Could you copy exactly the lines from the start of the records through the one containing "Para investigar a", both included, and leave out the pictures?
(DATA PROVIDED begins)
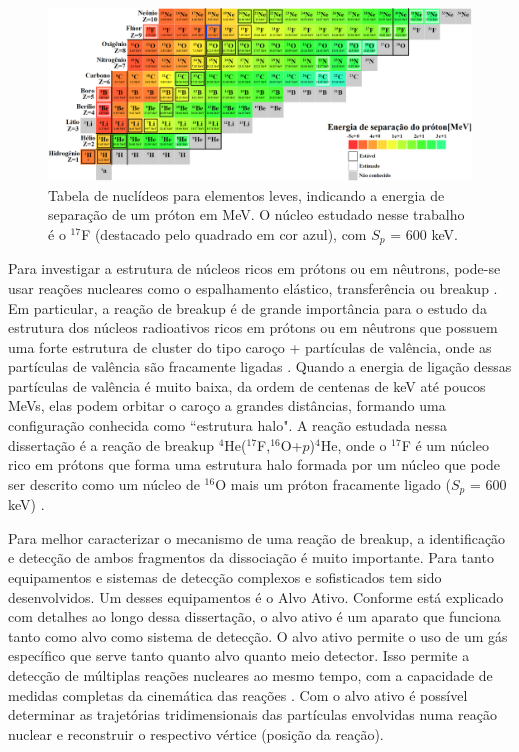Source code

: \documentclass[a4paper,12pt,oneside]{book}
\begin{document}
\begin{figure}[H]
    \centering
    \includegraphics[scale = 0.25]{figs/chart_nuclides_2.png}
    \caption{Tabela de nuclídeos para elementos leves, indicando a energia de separação de um próton em MeV. O núcleo estudado nesse trabalho é o $^{17}$F (destacado pelo quadrado em cor azul), com $S_p$ = 600 keV. \cite{colourful_nuclide_chat}}
    \label{fig:chart_nuclides}
\end{figure}

\par Para investigar a estrutura de núcleos ricos em prótons ou em nêutrons, pode-se usar reações nucleares como o espalhamento elástico, transferência ou breakup \cite{Kolata2016}. Em particular, a reação de breakup é de grande importância para o estudo da estrutura dos núcleos radioativos ricos em prótons ou em nêutrons que possuem uma forte estrutura de cluster do tipo caroço + partículas de valência, onde as partículas de valência são fracamente ligadas \cite{Kolata2016, MORO_BREAKUP}. Quando a energia de ligação dessas partículas de valência é muito baixa, da ordem de centenas de keV até poucos MeVs, elas podem orbitar o caroço a grandes distâncias, formando uma configuração conhecida como ``estrutura halo". A reação estudada nessa dissertação é a reação de breakup $^4$He($^{17}$F,$^{16}$O+$p$)$^4$He, onde o $^{17}$F é um núcleo rico em prótons que forma uma estrutura halo formada por um núcleo que pode ser descrito como um núcleo de $^{16}$O mais um próton fracamente ligado ($S_p$ = 600 keV) \cite{MORO_BREAKUP}.

\par Para melhor caracterizar o mecanismo de uma reação de breakup, a identificação e detecção de ambos fragmentos da dissociação é muito importante. Para tanto equipamentos e sistemas de detecção complexos e sofisticados tem sido desenvolvidos. Um desses equipamentos é o Alvo Ativo. Conforme está explicado com detalhes ao longo dessa dissertação, o alvo ativo é um aparato que funciona tanto como alvo como sistema de detecção. O alvo ativo permite o uso de um gás específico que serve tanto quanto alvo quanto meio detector. Isso permite a detecção de múltiplas reações nucleares ao mesmo tempo, com a capacidade de medidas completas da cinemática das reações \cite{FORTINO2022166497, josh_bradt, attpc}. Com o alvo ativo é possível determinar as trajetórias tridimensionais das partículas envolvidas numa reação nuclear e reconstruir o respectivo vértice (posição da reação).
\end{document}

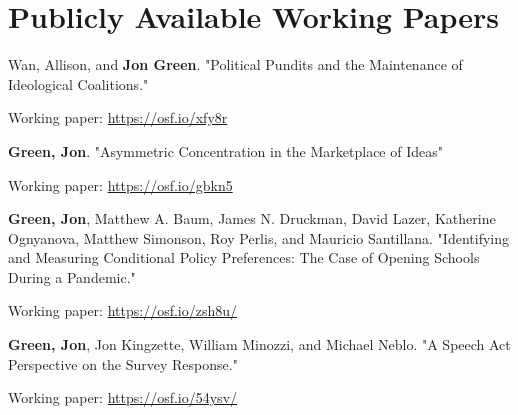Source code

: \documentclass[letterpaper]{article}
\renewenvironment{itemize}{
  \begin{list}{}{
    \setlength{\leftmargin}{1.5em}
  }
}{
  \end{list}
}
\begin{document}




\section*{Publicly Available Working Papers}

\begin{itemize}

\item Wan, Allison, and \textbf{Jon Green}. "Political Pundits and the Maintenance of Ideological Coalitions."
\begin{itemize}
\item Working paper: \url{https://osf.io/xfy8r}
\end{itemize}

\item \textbf{Green, Jon}. "Asymmetric Concentration in the Marketplace of Ideas"
\begin{itemize}
\item Working paper: \url{https://osf.io/gbkn5}
\end{itemize}

\item  \textbf{Green, Jon}, Matthew A. Baum, James N. Druckman, David Lazer, Katherine Ognyanova, Matthew Simonson, Roy Perlis, and Mauricio Santillana. "Identifying and Measuring Conditional Policy Preferences: The Case of Opening Schools During a Pandemic." 
\begin{itemize}
\item Working paper: \url{https://osf.io/zsh8u/}
\end{itemize}

\item \textbf{Green, Jon}, Jon Kingzette, William Minozzi, and Michael Neblo. "A Speech Act Perspective on the Survey Response." 
\begin{itemize}
\item Working paper: \url{https://osf.io/54ysv/}
\end{itemize}


\end{itemize}
\end{document}
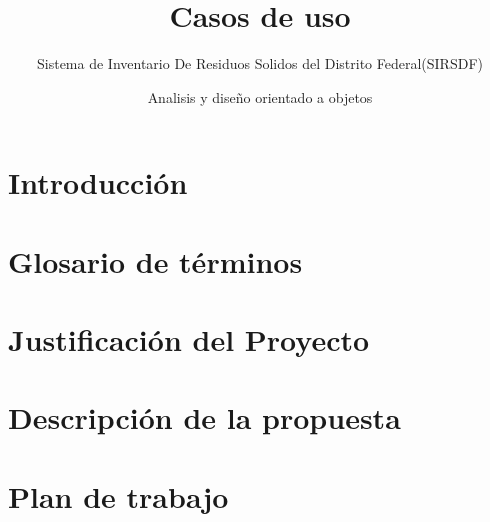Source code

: \documentclass[10pt]{book}
\title{Casos de uso }
\subtitle{ Sistema de Inventario De Residuos Solidos del Distrito Federal(SIRSDF) }
\author{Analisis y diseño orientado a objetos}
\begin{document}
\maketitle
\thispagestyle{empty}

\frontmatter

\tableofcontents

\mainmatter
\chapter{Introducción}


\chapter{Glosario de términos}


\chapter{Justificación del Proyecto}


\chapter{Descripción de la propuesta}


\chapter{Plan de trabajo}


\end{document}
(DATA PROVIDED ends)
TASK ANSWER:
Source code

: \documentclass[a4paper,12pt,oneside]{book}
\begin{document}
\begin{figure}[H]
    \centering
    \includegraphics[scale = 0.25]{figs/chart_nuclides_2.png}
    \caption{Tabela de nuclídeos para elementos leves, indicando a energia de separação de um próton em MeV. O núcleo estudado nesse trabalho é o $^{17}$F (destacado pelo quadrado em cor azul), com $S_p$ = 600 keV. \cite{colourful_nuclide_chat}}
    \label{fig:chart_nuclides}
\end{figure}

\par Para investigar a estrutura de núcleos ricos em prótons ou em nêutrons, pode-se usar reações nucleares como o espalhamento elástico, transferência ou breakup \cite{Kolata2016}. Em particular, a reação de breakup é de grande importância para o estudo da estrutura dos núcleos radioativos ricos em prótons ou em nêutrons que possuem uma forte estrutura de cluster do tipo caroço + partículas de valência, onde as partículas de valência são fracamente ligadas \cite{Kolata2016, MORO_BREAKUP}. Quando a energia de ligação dessas partículas de valência é muito baixa, da ordem de centenas de keV até poucos MeVs, elas podem orbitar o caroço a grandes distâncias, formando uma configuração conhecida como ``estrutura halo". A reação estudada nessa dissertação é a reação de breakup $^4$He($^{17}$F,$^{16}$O+$p$)$^4$He, onde o $^{17}$F é um núcleo rico em prótons que forma uma estrutura halo formada por um núcleo que pode ser descrito como um núcleo de $^{16}$O mais um próton fracamente ligado ($S_p$ = 600 keV) \cite{MORO_BREAKUP}.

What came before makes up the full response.